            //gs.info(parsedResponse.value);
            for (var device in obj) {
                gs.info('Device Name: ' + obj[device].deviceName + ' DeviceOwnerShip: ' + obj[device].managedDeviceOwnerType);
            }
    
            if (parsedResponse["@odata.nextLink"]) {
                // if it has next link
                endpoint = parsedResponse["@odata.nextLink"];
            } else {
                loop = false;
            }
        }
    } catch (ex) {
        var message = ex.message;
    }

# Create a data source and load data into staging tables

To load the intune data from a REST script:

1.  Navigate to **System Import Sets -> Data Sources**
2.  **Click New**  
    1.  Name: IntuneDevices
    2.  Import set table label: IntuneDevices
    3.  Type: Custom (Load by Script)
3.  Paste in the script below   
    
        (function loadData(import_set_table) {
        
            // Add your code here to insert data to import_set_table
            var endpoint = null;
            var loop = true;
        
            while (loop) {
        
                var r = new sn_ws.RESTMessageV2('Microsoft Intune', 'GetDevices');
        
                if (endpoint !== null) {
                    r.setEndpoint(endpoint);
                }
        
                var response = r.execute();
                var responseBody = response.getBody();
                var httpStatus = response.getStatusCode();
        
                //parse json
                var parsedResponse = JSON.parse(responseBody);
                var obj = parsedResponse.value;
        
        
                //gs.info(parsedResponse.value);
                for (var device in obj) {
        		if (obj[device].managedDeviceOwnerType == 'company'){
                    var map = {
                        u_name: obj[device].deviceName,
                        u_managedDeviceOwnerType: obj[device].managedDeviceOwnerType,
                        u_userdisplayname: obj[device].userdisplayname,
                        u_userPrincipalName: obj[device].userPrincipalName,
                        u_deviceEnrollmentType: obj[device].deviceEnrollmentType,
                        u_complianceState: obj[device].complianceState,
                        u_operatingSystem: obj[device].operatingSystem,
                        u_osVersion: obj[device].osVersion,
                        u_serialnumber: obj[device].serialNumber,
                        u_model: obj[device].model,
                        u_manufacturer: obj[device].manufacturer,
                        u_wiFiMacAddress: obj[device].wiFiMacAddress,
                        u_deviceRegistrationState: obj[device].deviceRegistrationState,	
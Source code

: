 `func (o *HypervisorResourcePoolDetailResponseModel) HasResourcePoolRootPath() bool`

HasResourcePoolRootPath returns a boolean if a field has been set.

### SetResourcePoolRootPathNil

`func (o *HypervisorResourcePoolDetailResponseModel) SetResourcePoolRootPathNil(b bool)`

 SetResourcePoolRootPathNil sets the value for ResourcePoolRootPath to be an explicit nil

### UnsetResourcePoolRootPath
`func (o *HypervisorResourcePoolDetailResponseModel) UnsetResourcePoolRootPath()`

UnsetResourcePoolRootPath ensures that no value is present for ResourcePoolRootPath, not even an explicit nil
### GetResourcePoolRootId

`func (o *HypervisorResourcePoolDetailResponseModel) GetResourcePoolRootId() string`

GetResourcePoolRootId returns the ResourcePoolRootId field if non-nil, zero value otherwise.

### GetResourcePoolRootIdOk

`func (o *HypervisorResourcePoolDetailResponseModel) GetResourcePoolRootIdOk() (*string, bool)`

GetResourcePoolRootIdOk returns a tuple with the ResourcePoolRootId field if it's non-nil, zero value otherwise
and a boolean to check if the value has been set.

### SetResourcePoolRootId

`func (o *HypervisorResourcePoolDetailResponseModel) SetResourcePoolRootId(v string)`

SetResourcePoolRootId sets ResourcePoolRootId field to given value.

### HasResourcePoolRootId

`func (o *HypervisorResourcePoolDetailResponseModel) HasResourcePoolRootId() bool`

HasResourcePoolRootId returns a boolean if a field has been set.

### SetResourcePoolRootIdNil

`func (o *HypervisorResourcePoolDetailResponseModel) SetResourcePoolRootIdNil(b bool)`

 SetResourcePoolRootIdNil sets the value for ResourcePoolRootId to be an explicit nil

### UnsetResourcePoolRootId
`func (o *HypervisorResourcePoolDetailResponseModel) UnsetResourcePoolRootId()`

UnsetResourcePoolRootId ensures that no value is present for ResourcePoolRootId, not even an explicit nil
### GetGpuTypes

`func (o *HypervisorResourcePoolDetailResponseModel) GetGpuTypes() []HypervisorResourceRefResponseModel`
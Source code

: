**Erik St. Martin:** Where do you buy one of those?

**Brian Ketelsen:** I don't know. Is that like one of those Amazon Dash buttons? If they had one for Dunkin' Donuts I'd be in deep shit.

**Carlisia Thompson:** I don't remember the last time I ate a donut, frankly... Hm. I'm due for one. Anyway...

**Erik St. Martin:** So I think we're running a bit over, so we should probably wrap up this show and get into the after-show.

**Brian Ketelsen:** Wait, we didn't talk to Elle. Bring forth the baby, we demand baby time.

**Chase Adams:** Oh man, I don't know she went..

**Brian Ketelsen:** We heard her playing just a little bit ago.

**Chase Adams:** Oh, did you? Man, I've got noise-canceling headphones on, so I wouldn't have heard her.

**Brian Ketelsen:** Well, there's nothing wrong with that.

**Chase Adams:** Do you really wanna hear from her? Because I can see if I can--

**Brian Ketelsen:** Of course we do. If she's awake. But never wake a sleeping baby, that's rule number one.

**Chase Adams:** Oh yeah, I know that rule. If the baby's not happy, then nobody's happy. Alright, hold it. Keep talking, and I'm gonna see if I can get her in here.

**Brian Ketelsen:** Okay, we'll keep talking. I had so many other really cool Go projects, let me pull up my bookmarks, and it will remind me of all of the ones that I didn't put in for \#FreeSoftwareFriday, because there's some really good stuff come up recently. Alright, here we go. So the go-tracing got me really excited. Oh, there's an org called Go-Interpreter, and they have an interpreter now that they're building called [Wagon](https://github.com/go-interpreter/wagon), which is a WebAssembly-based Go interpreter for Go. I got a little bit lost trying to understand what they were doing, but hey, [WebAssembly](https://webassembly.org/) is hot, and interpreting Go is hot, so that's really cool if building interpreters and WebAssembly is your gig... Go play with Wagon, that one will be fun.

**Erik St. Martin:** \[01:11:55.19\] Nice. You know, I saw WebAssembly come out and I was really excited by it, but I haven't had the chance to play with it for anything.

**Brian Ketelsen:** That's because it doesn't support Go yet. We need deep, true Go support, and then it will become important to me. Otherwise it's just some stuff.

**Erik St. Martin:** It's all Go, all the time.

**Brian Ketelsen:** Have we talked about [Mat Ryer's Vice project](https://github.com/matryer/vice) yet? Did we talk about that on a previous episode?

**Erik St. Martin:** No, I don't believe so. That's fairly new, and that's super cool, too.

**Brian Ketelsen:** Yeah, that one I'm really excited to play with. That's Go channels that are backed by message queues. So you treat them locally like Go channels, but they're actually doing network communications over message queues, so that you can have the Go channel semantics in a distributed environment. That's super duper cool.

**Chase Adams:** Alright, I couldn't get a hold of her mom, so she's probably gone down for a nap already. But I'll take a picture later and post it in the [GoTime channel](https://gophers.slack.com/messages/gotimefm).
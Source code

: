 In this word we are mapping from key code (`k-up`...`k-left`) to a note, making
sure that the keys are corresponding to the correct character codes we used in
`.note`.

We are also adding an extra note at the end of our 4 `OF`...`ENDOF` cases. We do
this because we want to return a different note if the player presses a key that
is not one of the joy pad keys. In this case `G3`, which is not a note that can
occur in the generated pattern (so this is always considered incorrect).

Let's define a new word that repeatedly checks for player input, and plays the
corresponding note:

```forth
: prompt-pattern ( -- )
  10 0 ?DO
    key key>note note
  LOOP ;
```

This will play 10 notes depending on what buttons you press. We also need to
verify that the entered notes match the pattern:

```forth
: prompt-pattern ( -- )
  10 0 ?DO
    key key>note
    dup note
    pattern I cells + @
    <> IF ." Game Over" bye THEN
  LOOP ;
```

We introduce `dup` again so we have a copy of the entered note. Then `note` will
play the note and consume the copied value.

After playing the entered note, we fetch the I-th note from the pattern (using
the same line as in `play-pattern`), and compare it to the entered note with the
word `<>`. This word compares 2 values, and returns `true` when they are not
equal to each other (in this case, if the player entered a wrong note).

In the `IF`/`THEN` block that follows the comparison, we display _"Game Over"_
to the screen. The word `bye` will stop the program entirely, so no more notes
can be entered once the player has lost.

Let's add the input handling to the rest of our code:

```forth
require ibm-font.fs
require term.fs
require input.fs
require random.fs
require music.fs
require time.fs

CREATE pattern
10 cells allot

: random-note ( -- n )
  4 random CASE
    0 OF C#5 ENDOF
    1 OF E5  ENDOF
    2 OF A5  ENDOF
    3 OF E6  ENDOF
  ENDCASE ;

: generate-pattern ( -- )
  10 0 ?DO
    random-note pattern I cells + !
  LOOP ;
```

──────

ASSIGNMENT: The answer must consist of every line above that contains the word "like".

ANSWER AREA:
**Brian Ketelsen:** I don't know. Is that like one of those Amazon Dash buttons? If they had one for Dunkin' Donuts I'd be in deep shit.
**Brian Ketelsen:** Yeah, that one I'm really excited to play with. That's Go channels that are backed by message queues. So you treat them locally like Go channels, but they're actually doing network communications over message queues, so that you can have the Go channel semantics in a distributed environment. That's super duper cool.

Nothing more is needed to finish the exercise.